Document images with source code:

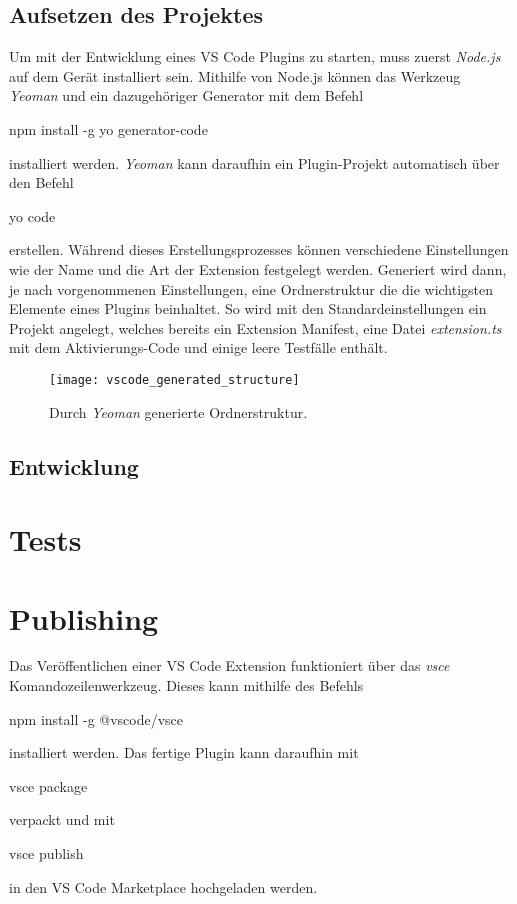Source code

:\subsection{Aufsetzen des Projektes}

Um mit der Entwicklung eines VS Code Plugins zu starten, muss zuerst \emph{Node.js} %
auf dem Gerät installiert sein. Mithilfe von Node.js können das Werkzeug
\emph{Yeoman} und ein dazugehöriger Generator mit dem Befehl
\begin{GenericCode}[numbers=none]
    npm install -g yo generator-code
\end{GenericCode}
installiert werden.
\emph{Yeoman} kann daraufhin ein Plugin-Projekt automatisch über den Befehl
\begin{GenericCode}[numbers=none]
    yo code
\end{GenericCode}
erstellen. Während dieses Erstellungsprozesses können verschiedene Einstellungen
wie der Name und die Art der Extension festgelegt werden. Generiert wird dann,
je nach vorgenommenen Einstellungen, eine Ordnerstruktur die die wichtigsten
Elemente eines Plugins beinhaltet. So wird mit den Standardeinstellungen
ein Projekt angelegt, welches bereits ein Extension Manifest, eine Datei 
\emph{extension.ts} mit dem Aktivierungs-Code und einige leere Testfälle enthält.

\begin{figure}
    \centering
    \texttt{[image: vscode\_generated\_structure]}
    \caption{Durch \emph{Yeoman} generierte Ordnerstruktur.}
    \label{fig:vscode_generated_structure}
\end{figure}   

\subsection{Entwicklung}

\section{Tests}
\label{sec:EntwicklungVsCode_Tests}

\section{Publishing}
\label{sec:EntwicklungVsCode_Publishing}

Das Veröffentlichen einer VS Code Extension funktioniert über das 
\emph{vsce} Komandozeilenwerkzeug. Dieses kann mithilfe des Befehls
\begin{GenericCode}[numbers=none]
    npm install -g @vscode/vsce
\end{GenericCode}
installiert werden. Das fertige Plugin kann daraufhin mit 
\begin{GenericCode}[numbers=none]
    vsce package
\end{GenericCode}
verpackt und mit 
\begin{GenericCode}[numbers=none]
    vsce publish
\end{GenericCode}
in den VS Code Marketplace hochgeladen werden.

==

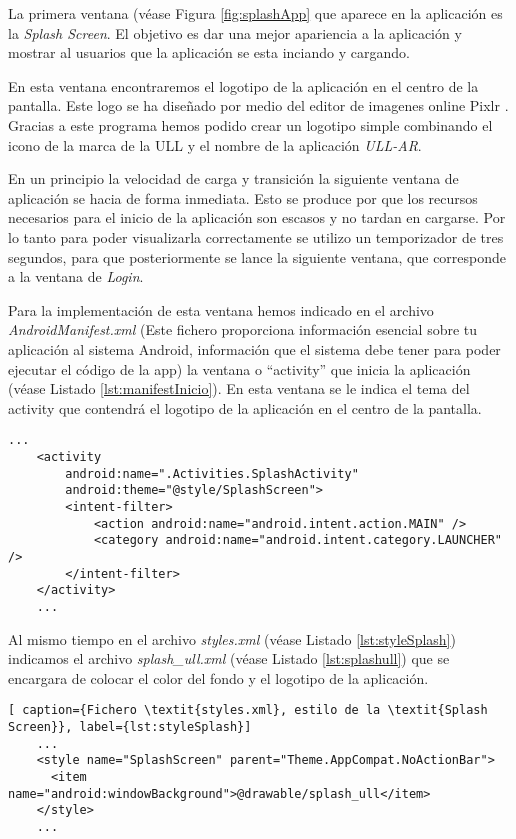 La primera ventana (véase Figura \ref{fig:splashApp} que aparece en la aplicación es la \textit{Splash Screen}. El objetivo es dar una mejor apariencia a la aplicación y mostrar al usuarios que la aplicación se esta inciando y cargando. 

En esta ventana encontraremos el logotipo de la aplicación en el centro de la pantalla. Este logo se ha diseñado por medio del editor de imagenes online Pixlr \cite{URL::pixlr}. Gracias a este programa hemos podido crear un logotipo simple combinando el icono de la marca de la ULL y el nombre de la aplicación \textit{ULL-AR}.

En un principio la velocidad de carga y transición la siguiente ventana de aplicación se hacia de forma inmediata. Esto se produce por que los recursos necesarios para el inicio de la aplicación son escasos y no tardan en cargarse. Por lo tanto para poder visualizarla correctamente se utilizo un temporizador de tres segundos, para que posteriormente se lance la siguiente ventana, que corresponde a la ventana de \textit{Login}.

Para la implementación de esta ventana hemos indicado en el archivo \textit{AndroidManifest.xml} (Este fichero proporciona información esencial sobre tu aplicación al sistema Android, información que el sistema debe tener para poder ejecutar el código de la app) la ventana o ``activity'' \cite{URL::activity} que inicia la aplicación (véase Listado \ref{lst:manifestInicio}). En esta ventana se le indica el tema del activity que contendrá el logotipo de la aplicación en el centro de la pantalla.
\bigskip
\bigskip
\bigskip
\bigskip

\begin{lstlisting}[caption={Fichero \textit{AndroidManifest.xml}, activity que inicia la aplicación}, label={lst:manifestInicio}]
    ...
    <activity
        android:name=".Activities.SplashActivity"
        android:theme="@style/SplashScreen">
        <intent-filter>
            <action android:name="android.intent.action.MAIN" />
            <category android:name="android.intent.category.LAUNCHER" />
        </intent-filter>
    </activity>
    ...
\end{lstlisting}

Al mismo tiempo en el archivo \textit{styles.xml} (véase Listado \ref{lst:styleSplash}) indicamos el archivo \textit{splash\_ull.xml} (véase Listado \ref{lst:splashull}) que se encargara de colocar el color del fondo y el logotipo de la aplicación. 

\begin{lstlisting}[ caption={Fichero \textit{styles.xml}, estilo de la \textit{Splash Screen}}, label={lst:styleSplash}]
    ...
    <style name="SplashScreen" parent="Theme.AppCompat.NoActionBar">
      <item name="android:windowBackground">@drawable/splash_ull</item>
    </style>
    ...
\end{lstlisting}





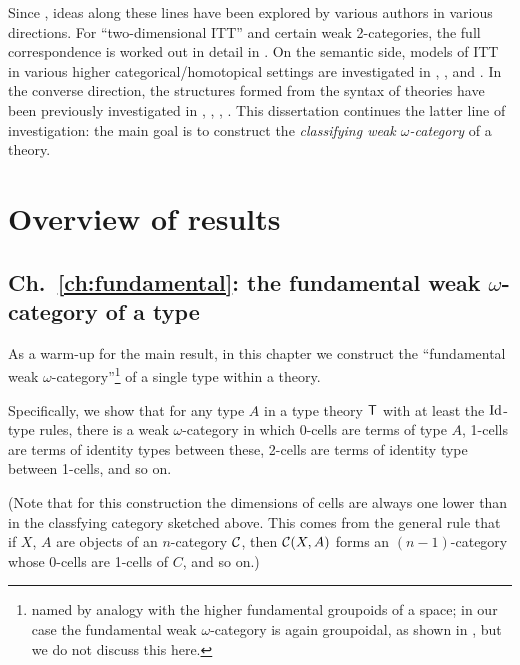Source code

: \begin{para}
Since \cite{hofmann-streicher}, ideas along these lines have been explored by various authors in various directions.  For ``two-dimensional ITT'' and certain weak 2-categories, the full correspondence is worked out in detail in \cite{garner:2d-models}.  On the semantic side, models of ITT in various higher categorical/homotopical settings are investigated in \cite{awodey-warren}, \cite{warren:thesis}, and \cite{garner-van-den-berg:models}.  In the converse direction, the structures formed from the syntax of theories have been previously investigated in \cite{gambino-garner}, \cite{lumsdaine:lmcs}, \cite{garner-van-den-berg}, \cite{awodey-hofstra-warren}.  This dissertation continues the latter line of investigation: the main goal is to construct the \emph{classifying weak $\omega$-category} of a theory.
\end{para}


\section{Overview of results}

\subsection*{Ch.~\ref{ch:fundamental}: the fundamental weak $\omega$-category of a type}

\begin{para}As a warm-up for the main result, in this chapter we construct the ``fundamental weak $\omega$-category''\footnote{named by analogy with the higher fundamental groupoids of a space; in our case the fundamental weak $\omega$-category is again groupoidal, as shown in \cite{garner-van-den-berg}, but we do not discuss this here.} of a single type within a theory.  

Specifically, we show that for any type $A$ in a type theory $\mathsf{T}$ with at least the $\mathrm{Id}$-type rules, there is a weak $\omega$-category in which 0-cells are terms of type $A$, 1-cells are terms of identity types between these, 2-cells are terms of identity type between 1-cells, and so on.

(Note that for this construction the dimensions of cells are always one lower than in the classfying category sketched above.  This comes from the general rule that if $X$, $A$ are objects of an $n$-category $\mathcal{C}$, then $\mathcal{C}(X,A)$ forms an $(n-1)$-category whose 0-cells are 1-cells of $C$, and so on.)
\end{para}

- **Assignment**
Within the data above, how many lines contain "archivo"? Respond with the tally alone.

- **Task result**
2